===== DATA IN THIS EXERCISE

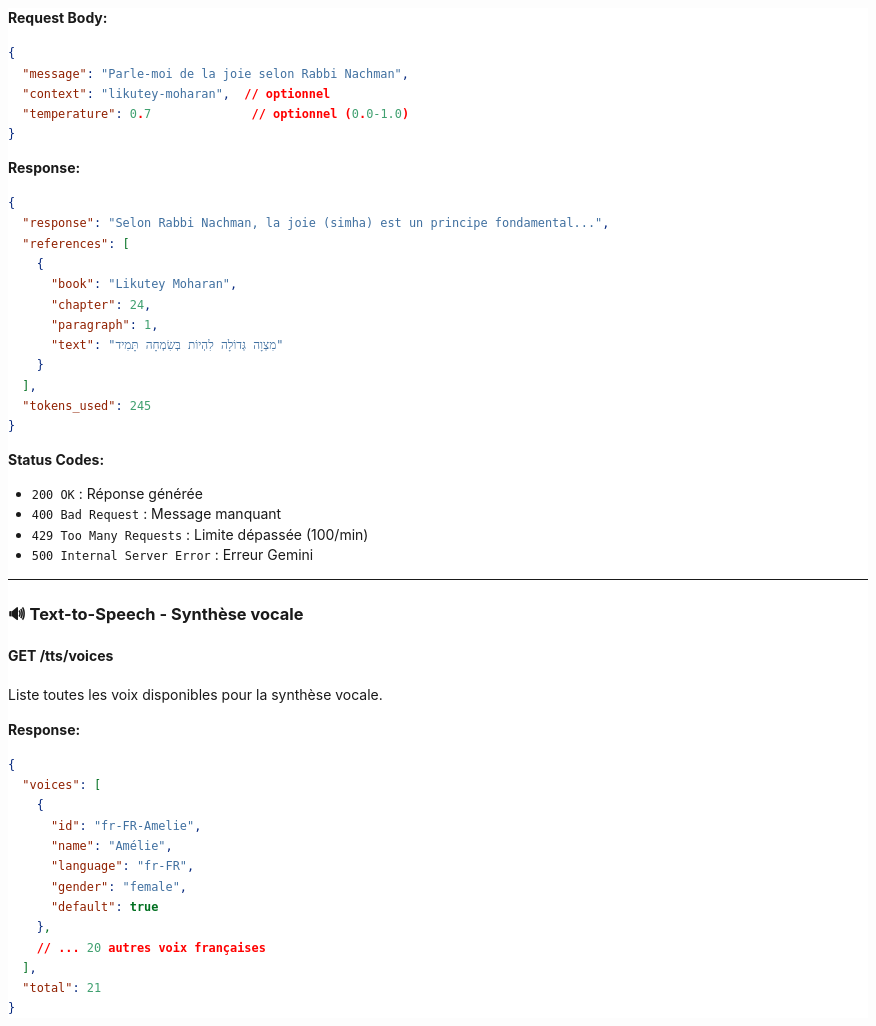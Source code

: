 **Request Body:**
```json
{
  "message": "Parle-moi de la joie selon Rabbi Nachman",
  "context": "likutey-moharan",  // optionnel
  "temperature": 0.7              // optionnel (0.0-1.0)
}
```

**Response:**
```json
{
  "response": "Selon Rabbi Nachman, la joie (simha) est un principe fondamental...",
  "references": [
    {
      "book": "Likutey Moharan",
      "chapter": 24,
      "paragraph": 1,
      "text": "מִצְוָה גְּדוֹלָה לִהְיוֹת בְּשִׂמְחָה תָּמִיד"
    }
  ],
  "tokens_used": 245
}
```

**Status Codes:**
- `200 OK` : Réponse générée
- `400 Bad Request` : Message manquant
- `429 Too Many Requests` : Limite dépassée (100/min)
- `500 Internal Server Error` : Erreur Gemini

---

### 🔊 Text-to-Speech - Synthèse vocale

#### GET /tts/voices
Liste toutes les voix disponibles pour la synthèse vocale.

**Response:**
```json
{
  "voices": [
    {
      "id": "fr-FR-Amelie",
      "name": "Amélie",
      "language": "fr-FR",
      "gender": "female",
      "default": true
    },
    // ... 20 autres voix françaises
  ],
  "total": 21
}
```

==========

YOUR GOAL
Return the listing above word for word, with the pictures removed.

TASK RESPONSE
Source code

: **Request Body:**
```json
{
  "message": "Parle-moi de la joie selon Rabbi Nachman",
  "context": "likutey-moharan",  // optionnel
  "temperature": 0.7              // optionnel (0.0-1.0)
}
```

**Response:**
```json
{
  "response": "Selon Rabbi Nachman, la joie (simha) est un principe fondamental...",
  "references": [
    {
      "book": "Likutey Moharan",
      "chapter": 24,
      "paragraph": 1,
      "text": "מִצְוָה גְּדוֹלָה לִהְיוֹת בְּשִׂמְחָה תָּמִיד"
    }
  ],
  "tokens_used": 245
}
```

**Status Codes:**
- `200 OK` : Réponse générée
- `400 Bad Request` : Message manquant
- `429 Too Many Requests` : Limite dépassée (100/min)
- `500 Internal Server Error` : Erreur Gemini

---

### 🔊 Text-to-Speech - Synthèse vocale

#### GET /tts/voices
Liste toutes les voix disponibles pour la synthèse vocale.

**Response:**
```json
{
  "voices": [
    {
      "id": "fr-FR-Amelie",
      "name": "Amélie",
      "language": "fr-FR",
      "gender": "female",
      "default": true
    },
    // ... 20 autres voix françaises
  ],
  "total": 21
}
```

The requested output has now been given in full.